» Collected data
──────────────────────────────

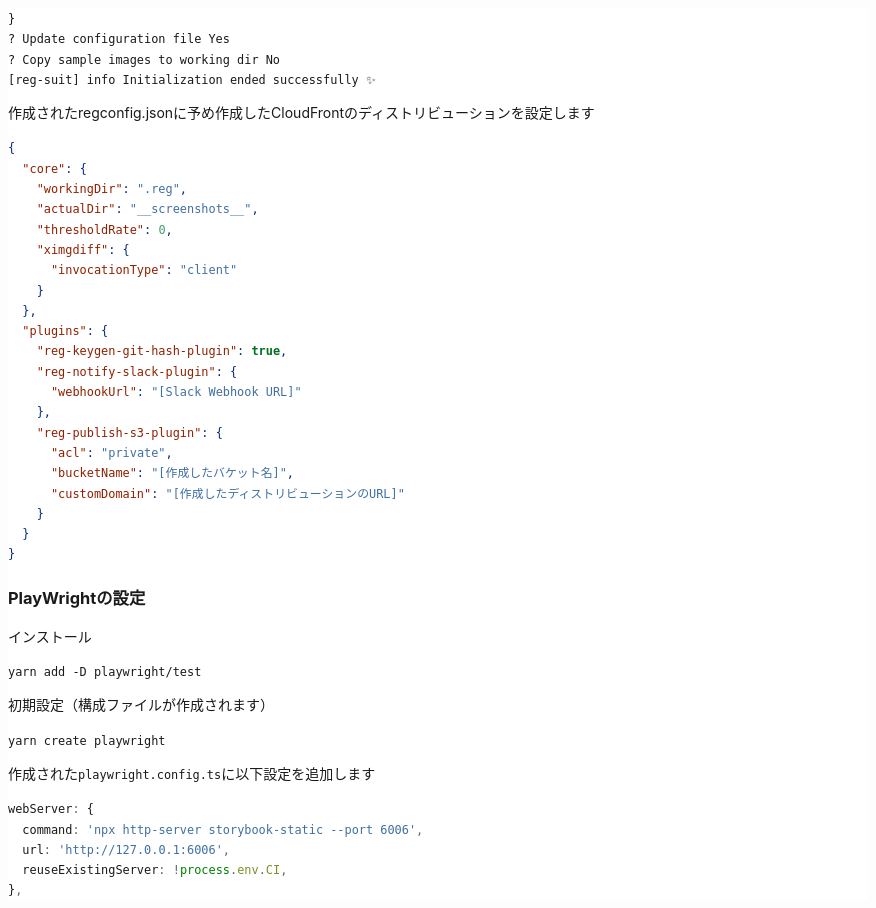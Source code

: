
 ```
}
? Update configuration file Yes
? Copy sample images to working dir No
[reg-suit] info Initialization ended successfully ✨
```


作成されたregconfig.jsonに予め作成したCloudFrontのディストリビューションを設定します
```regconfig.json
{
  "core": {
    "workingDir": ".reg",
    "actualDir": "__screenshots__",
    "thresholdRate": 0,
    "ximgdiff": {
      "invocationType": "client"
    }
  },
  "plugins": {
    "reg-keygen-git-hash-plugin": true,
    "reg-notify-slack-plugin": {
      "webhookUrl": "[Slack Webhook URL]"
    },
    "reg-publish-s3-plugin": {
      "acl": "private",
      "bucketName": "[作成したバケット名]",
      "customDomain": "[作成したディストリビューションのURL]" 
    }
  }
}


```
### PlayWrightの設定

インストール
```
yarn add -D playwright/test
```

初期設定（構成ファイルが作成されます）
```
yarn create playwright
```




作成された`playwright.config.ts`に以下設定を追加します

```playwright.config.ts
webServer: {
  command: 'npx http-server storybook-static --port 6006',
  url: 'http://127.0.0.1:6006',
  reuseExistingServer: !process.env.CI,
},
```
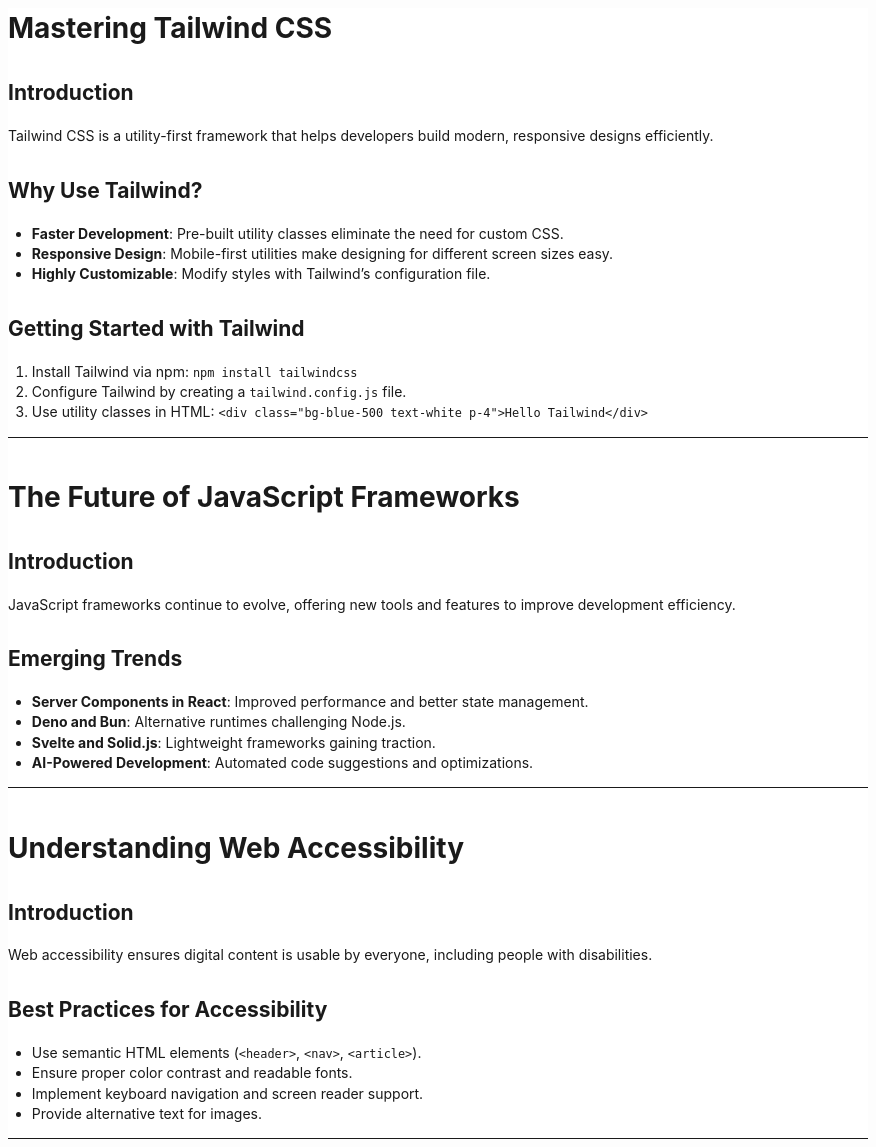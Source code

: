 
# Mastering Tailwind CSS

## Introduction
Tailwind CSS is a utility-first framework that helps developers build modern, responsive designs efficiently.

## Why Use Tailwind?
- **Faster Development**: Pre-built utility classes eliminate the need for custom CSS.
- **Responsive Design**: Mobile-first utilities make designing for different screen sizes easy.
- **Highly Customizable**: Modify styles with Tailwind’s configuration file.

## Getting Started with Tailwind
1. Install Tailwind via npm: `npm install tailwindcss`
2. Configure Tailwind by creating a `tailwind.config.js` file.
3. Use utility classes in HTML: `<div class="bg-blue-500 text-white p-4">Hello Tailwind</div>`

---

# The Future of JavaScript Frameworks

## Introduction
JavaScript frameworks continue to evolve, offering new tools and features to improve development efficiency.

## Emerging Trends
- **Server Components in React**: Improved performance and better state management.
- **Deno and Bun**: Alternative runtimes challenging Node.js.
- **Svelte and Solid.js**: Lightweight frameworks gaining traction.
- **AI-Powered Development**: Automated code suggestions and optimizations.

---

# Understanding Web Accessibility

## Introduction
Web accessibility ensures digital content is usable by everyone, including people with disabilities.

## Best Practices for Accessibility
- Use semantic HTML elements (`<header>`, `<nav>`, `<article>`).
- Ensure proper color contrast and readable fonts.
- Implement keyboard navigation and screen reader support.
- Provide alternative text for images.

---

──────────────────────────────

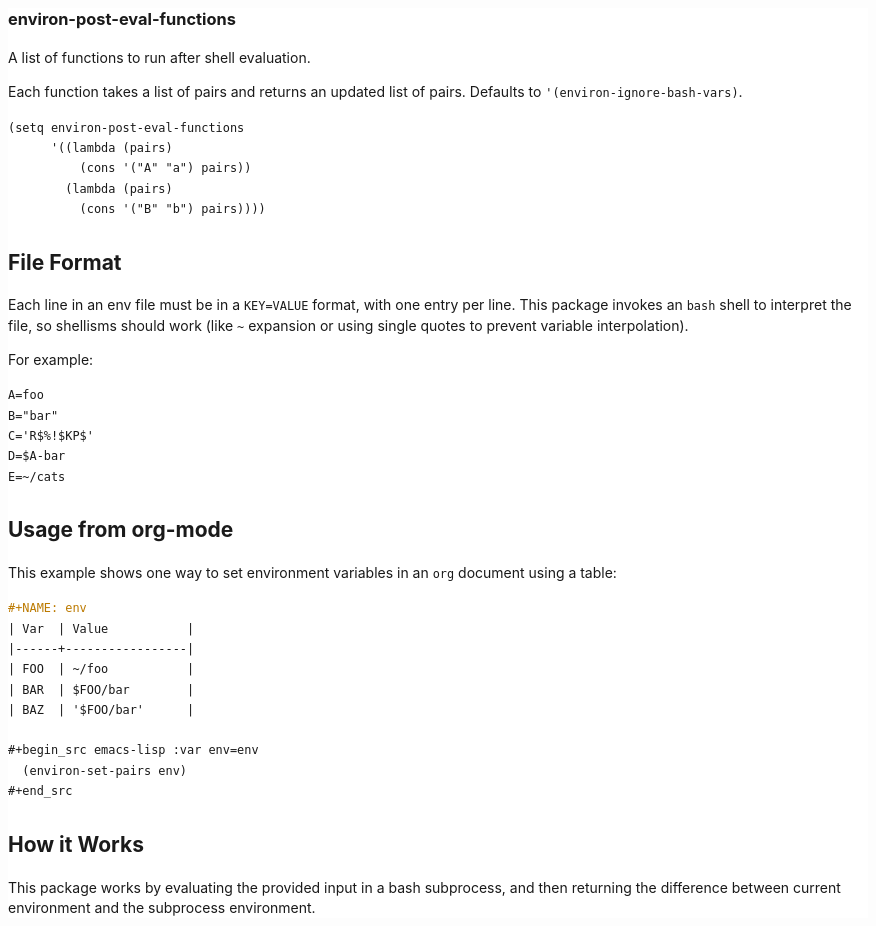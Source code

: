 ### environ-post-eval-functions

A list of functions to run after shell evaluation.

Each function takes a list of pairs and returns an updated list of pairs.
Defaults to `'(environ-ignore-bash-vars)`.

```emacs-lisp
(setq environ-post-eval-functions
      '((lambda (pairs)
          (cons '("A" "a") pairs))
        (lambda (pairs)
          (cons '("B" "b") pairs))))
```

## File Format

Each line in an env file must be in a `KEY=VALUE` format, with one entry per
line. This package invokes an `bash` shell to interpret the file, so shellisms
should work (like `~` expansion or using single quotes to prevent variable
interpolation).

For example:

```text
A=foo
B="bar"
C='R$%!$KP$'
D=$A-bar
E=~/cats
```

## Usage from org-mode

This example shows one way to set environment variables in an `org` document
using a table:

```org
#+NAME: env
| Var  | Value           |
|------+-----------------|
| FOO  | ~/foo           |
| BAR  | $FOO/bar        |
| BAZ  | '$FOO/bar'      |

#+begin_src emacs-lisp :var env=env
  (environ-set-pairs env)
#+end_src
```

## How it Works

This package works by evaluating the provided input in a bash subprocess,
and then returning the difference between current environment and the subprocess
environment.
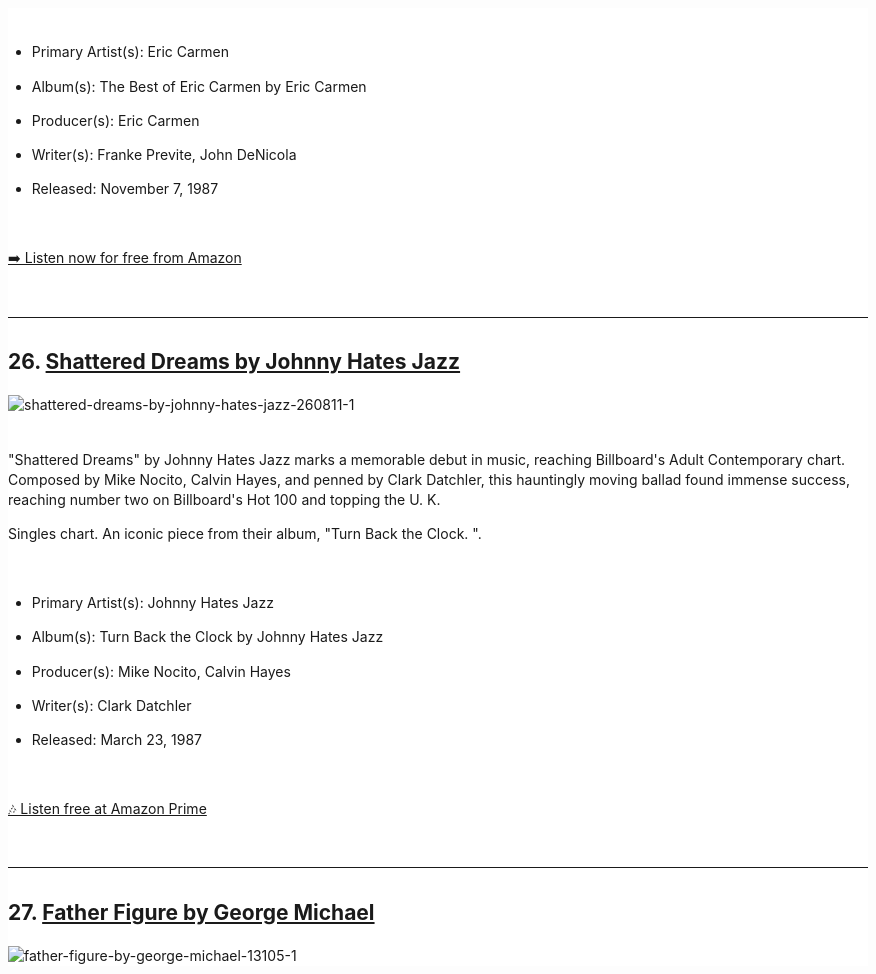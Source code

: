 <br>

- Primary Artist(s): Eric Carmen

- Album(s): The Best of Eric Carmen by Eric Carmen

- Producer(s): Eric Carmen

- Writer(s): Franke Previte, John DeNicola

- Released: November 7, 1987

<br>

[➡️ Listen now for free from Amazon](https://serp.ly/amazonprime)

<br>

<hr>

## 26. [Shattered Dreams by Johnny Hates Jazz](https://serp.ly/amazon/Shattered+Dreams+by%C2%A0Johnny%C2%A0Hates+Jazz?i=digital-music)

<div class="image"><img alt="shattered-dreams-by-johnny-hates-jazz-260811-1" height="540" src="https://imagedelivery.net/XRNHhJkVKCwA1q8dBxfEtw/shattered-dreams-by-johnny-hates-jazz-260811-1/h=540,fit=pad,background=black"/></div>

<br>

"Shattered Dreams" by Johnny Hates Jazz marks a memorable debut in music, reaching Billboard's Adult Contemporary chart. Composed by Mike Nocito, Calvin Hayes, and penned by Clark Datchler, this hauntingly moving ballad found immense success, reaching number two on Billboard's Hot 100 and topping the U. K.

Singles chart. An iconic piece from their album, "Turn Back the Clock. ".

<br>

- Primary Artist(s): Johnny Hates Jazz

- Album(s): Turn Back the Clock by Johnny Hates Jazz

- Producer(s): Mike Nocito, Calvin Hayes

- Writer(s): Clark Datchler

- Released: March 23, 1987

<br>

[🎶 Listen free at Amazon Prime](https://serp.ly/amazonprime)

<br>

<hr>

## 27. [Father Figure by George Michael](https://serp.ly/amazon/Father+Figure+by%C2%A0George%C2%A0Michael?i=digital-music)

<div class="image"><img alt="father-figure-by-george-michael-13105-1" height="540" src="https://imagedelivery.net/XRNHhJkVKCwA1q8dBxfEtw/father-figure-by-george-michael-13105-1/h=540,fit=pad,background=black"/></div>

──────────────────────────────

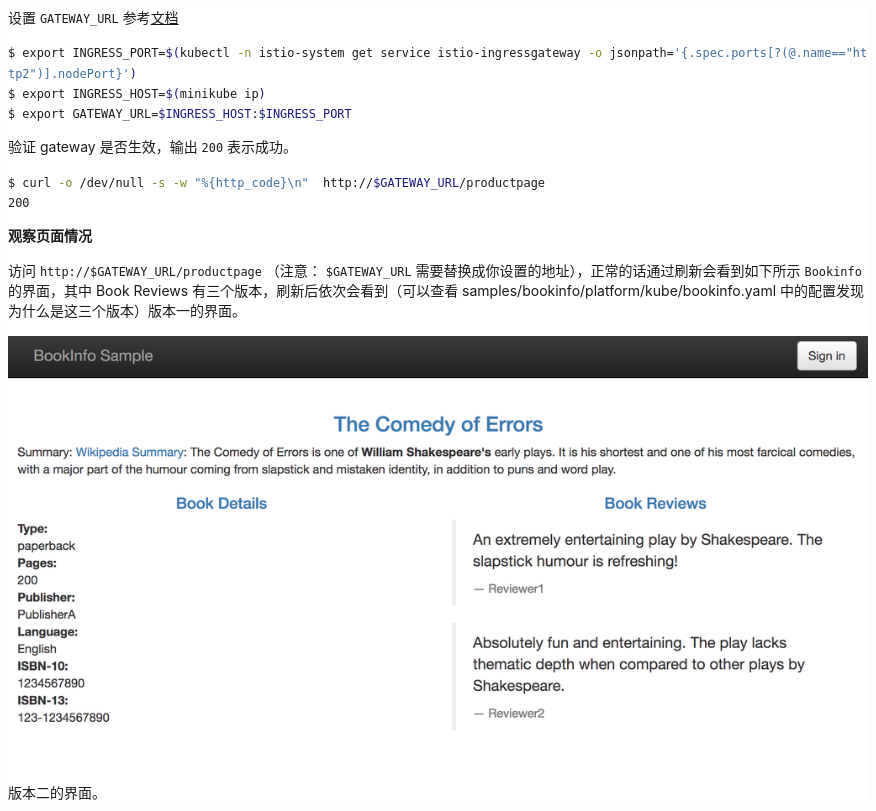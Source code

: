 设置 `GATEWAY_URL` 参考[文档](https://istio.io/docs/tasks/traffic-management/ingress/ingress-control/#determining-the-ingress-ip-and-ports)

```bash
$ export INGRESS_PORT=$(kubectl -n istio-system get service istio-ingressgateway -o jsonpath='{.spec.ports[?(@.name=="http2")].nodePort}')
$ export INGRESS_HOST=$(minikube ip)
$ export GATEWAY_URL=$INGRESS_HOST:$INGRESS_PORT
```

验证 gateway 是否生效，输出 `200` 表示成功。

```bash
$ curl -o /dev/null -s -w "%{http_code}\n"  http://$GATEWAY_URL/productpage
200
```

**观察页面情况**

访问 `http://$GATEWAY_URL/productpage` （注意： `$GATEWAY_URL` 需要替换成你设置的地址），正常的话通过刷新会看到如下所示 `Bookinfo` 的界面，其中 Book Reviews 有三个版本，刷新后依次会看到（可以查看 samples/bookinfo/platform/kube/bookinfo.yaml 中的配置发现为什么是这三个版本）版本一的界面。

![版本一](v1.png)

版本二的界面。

──────────────────────────────

» How to complete this task
Count the lines of the entries above that contain the word "management" and give only the number.

» Task response
2